If you go back and study Genesis, you will notice that God NEVER said to Abraham “If you will do this, I will give you this land” or “If you do that, I will make you a people”.
According to the ancient covenant making procedures of Abraham’s time, two parties had to walk between the body parts of an animal to seal an agreement.
However, it was only the blazing torch of God that passed between the body parts when the covenant with Abraham was sealed.
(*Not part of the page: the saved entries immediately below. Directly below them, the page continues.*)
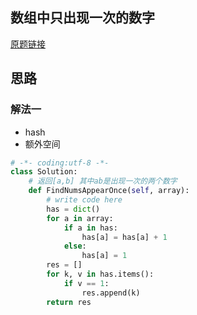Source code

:## 数组中只出现一次的数字

[原题链接](https://www.nowcoder.com/practice/e02fdb54d7524710a7d664d082bb7811?tpId=13&tqId=11193&tPage=2&rp=1&ru=%2Fta%2Fcoding-interviews&qru=%2Fta%2Fcoding-interviews%2Fquestion-ranking)

## 思路

### 解法一

- hash
- 额外空间

```python
# -*- coding:utf-8 -*-
class Solution:
    # 返回[a,b] 其中ab是出现一次的两个数字
    def FindNumsAppearOnce(self, array):
        # write code here
        has = dict()
        for a in array:
            if a in has:
                has[a] = has[a] + 1
            else:
                has[a] = 1
        res = []
        for k, v in has.items():
            if v == 1:
                res.append(k)
        return res
```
Thus, the covenant God made with Abraham was NOT conditional.
It was unilateral.
It was an unconditional promise 100% backed by God’s Holy Name.
Abraham didn’t have to do anything but trust that God would do what he said He would do.
On the other hand, the Mosaic covenant given at Sinai was different in that it was a set of laws the people were obligated to obey.
And by default, there came CONSEQUENCES for breaking these laws.
Again, this difference is all due to whether that one little word “IF” is there or not.
If you think about it, our entire legal system is really based on a whole bunch of “ifs”.
Once you have a series of “ifs”, a situation is automatically created whereby one can accuse you of breaking a law, you then need a judge to determine the appropriate punishment and you need to establish a punitive system so that the judge’s sentence can be enforced.
Since the word “IF” wasn’t present in the covenant God made with Abraham, we can conclude that it wasn’t really a law but more of an unconditional vow or oath.